Can anyone recommend a good place to get my alloys refurbished in the West Midlands? Preferably around the Walsall/Wolverhampton/Cannock area?

Need all 4 doing as the Fiesta LX I've just bought has been curbed pretty bad by the previous owner.


----------



## SteveTDCi (Feb 8, 2006)

Try russ at Midlands car care.


----------



## Shredder (Oct 10, 2009)

Rimfurbish in West Bromwich can provide a factory quality finish.


----------



## Danman (May 22, 2012)

Georgia SH said:


> Can anyone recommend a good place to get my alloys refurbished in the West Midlands? Preferably around the Walsall/Wolverhampton/Cannock area?
> 
> Need all 4 doing as the Fiesta LX I've just bought has been curbed pretty bad by the previous owner.


Had mine done with Russ at Midlands Car Care, 100% recommend him.

https://www.facebook.com/MidlandsCarCare?fref=ts

15 months on and still perfect.


----------



## Finman (May 24, 2013)

I use 1st Class Alloys in Lichfield http://www.1stclassalloys.co.uk/ .

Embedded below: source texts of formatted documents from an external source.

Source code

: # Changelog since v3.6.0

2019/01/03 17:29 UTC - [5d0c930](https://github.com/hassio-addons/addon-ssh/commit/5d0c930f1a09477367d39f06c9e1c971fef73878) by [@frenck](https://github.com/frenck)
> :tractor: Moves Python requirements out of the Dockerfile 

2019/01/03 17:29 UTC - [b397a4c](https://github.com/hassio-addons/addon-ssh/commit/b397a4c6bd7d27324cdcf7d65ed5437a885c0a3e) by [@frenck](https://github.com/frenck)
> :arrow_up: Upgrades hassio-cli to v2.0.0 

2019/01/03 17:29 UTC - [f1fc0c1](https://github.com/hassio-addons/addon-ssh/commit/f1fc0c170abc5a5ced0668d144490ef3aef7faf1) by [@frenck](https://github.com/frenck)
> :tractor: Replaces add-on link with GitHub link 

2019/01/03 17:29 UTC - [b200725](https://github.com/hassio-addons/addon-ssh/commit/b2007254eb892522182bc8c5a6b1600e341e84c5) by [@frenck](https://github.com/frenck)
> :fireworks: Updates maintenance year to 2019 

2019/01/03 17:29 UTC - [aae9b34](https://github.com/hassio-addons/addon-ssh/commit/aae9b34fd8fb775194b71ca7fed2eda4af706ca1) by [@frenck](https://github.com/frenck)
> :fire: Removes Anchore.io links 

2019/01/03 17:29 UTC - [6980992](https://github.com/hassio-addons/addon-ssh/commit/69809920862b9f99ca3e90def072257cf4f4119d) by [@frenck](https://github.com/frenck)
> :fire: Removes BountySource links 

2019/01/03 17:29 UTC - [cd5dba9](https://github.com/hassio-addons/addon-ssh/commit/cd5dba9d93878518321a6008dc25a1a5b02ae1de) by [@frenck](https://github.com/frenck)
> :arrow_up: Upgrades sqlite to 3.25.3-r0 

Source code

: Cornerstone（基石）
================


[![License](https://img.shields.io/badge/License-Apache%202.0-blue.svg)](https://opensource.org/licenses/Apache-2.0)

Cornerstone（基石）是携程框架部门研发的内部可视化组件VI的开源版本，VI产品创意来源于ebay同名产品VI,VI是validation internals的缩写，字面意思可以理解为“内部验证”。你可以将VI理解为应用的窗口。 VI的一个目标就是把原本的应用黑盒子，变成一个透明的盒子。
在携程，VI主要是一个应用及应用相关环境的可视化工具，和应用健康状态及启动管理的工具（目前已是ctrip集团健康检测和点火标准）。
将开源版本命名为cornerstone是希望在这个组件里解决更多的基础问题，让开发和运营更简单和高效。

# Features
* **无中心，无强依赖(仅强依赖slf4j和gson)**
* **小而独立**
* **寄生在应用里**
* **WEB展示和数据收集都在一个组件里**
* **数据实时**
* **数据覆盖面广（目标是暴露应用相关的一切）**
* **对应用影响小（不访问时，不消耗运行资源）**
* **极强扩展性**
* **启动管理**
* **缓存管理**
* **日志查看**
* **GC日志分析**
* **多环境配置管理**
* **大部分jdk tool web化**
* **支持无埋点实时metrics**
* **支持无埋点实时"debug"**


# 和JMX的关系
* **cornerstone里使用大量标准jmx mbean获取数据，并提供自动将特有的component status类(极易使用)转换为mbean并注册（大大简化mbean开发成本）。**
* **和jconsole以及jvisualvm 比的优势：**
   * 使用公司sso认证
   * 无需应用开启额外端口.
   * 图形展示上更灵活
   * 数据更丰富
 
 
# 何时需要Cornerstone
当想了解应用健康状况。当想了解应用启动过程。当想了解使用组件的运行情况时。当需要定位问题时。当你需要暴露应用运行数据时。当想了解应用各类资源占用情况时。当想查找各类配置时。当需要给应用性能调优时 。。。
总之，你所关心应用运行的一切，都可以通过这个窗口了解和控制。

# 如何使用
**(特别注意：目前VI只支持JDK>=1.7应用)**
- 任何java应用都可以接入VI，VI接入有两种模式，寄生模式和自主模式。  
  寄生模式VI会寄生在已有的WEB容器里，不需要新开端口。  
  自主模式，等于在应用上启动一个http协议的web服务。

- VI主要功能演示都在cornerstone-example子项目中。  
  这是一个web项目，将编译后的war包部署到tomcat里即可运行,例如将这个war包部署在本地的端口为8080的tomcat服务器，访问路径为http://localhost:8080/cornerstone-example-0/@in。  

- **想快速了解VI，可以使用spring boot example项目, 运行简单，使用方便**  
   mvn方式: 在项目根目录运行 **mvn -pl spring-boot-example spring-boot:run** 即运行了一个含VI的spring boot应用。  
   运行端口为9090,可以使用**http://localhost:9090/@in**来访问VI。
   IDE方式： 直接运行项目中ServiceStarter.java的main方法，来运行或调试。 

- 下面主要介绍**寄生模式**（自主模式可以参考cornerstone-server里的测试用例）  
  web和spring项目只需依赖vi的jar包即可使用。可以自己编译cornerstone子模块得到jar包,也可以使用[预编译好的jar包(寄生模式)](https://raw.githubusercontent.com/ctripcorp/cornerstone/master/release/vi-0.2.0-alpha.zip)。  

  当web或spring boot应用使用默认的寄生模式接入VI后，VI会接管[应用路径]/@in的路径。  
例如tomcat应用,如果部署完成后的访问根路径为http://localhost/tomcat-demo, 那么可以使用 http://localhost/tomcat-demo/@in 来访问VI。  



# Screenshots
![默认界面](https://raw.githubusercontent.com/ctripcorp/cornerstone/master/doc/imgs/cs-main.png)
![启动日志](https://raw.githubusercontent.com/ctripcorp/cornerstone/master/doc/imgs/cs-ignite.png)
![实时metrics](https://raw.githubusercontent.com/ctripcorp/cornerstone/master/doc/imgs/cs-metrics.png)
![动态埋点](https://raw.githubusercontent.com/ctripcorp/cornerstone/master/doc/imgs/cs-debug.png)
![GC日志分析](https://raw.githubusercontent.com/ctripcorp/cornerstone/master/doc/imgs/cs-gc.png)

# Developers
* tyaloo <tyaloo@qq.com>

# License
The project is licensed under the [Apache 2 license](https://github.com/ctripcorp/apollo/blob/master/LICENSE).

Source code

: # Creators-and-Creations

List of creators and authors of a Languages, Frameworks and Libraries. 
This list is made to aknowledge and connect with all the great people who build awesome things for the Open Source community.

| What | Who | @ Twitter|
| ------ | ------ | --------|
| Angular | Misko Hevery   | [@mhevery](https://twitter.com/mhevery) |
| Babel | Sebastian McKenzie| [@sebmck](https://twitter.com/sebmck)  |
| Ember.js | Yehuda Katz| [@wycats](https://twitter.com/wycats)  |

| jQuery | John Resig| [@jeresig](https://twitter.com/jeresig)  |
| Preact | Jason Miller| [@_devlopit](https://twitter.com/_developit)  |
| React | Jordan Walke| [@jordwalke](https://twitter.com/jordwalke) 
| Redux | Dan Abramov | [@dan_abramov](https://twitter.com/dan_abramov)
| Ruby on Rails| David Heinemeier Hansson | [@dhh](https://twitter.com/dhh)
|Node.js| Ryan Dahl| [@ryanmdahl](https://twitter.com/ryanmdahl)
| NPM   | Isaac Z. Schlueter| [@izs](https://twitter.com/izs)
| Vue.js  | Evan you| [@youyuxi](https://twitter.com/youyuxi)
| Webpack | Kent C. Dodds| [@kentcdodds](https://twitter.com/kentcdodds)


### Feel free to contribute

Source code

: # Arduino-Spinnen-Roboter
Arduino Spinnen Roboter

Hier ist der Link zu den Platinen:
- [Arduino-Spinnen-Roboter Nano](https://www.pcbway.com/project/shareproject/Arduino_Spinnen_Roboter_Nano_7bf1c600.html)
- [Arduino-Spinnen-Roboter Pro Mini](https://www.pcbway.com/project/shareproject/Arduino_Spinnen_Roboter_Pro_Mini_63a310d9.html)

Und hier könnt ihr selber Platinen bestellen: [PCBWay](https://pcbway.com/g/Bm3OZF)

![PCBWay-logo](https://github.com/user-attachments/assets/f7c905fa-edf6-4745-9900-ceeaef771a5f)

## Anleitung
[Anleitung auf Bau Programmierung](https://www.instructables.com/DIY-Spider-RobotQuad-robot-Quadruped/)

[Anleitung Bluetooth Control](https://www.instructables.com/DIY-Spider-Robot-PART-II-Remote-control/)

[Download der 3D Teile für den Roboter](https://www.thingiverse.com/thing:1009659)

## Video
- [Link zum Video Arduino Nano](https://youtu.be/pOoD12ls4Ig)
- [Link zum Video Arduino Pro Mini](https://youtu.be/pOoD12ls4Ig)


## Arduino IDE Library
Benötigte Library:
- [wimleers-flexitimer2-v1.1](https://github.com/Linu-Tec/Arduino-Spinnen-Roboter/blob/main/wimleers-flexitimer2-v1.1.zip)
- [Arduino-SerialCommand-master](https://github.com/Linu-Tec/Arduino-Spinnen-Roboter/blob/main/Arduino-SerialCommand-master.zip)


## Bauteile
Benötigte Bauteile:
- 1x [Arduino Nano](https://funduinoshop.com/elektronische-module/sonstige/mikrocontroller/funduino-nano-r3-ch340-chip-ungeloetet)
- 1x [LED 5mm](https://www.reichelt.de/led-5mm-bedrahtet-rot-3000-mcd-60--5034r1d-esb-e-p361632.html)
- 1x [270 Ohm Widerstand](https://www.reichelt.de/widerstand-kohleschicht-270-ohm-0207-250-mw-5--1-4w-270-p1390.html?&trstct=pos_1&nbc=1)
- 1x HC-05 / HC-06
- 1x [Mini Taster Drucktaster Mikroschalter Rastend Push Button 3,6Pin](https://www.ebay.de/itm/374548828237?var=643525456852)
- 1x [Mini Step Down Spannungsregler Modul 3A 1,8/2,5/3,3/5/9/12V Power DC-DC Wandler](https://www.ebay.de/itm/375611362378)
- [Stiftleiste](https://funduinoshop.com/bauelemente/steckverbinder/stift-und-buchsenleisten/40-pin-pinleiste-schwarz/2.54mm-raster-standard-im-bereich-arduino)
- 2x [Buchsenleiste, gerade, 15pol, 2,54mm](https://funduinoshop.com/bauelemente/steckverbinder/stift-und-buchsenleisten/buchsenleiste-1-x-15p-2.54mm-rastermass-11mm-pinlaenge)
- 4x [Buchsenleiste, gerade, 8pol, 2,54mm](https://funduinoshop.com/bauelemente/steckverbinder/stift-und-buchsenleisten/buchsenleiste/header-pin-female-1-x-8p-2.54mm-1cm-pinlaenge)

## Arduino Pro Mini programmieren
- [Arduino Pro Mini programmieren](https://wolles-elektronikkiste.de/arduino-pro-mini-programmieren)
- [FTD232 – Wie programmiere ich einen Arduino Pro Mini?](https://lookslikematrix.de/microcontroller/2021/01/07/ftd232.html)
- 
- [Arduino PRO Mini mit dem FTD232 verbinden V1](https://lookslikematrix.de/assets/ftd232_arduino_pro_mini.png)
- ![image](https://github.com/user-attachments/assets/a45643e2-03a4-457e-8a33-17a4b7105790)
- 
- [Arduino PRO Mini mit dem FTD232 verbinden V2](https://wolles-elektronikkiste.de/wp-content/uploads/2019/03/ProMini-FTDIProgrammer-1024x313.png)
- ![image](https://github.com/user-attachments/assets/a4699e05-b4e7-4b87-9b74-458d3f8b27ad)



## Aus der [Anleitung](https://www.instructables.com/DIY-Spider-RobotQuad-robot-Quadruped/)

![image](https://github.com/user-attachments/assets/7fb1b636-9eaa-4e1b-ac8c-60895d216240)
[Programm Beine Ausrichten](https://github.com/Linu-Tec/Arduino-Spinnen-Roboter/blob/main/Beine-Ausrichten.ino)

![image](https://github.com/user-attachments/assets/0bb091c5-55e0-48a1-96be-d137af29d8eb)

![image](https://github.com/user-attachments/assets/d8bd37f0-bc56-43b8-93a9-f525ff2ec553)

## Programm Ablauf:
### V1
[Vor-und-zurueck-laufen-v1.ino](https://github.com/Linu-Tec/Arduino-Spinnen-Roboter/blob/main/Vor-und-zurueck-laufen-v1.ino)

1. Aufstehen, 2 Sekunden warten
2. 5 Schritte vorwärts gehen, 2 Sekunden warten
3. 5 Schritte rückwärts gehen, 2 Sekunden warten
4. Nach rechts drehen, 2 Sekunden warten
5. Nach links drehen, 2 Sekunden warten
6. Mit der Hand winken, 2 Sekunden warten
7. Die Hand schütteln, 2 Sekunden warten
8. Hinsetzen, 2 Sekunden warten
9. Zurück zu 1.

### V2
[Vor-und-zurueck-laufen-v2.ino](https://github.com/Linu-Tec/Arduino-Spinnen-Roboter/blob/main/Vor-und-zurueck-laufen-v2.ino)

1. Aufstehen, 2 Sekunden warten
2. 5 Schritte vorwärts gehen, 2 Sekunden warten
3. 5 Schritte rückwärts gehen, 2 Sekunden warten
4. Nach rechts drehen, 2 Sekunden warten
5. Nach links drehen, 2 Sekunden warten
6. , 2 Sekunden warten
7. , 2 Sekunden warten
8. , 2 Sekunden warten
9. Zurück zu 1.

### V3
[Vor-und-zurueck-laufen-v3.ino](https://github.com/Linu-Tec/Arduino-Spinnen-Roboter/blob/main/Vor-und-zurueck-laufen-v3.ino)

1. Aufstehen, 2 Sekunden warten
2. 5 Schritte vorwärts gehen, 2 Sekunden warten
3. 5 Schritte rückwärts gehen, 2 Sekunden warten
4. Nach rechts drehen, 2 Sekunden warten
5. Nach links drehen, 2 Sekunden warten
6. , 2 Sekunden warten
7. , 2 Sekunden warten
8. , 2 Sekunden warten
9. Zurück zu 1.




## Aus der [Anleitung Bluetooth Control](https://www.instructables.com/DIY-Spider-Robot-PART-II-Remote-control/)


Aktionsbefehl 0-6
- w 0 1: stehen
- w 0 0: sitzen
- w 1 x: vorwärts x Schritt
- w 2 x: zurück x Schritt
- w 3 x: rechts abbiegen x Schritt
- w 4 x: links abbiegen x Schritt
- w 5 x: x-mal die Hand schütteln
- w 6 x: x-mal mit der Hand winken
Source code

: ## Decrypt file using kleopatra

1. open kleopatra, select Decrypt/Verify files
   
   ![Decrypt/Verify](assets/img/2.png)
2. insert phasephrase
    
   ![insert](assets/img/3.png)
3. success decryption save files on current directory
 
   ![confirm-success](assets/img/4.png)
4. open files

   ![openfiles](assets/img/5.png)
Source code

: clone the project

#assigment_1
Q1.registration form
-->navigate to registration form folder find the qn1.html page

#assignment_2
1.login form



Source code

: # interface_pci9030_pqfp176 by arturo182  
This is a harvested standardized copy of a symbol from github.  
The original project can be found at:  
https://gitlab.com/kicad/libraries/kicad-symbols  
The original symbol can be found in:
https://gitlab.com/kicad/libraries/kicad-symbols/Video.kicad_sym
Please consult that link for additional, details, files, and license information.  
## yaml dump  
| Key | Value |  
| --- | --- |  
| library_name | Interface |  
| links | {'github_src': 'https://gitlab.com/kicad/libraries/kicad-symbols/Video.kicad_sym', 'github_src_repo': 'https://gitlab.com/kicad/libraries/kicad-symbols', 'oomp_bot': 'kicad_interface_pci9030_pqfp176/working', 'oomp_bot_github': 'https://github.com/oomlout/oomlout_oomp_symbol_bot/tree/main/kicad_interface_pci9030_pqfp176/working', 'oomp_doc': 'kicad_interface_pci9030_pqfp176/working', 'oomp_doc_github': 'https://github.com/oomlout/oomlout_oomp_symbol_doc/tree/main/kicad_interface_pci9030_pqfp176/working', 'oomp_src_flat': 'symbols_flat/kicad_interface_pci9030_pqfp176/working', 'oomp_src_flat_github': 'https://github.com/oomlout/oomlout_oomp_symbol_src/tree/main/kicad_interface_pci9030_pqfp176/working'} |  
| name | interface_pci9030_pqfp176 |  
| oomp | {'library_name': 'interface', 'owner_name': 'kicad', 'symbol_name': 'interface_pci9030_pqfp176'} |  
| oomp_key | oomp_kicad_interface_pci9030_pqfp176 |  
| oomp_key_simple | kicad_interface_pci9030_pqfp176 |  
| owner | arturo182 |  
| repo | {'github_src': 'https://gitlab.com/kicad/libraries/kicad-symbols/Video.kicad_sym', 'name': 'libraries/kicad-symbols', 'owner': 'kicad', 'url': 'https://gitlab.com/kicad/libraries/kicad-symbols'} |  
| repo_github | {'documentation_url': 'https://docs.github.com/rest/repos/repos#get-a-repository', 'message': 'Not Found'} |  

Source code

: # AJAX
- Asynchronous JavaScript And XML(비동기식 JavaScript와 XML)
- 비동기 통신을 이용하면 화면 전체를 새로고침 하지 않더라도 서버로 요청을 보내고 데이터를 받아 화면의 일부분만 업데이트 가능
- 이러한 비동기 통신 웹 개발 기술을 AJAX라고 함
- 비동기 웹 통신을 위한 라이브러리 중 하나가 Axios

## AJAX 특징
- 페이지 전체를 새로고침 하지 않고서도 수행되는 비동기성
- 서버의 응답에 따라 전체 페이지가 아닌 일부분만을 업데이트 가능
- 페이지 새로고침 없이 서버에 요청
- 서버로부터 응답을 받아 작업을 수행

Did a set of wheel for my Forester, three years on still look great. Just had a set of MG ZR Hairpins done in orange for my Mini.

Rich


----------



## Mattwilko92 (Aug 4, 2008)

Finman said:


> I use 1st Class Alloys in Lichfield http://www.1stclassalloys.co.uk/ .
> 
> Did a set of wheel for my Forester, three years on still look great. Just had a set of MG ZR Hairpins done in orange for my Mini.
> 
> Rich


Nah the guy who works / owns that place is a ******


----------



## .Griff. (Apr 24, 2015)

http://www.jpalloys.co.uk/ - Cannock


----------



## .Griff. (Apr 24, 2015)

Danman said:


> Had mine done with Russ..............


How much does Russ charge out of interest? I keep meaning to pop down and see him about something else but it would be good to get an idea how much he charges for wheel refurbs.


----------



## Finman (May 24, 2013)

Mattwilko92 said:


> Nah the guy who works / owns that place is a.


Care to explain, all ways found him helpful.

Rich.


----------



## Mattwilko92 (Aug 4, 2008)

Finman said:


> Care to explain, all ways found him helpful.
> 
> Rich.


I popped in for a quote and he had the "i know everything and im the best in the game" attitude.

He also assumed i was going to give him the job.

On that basis i took my alloys elsewhere.


----------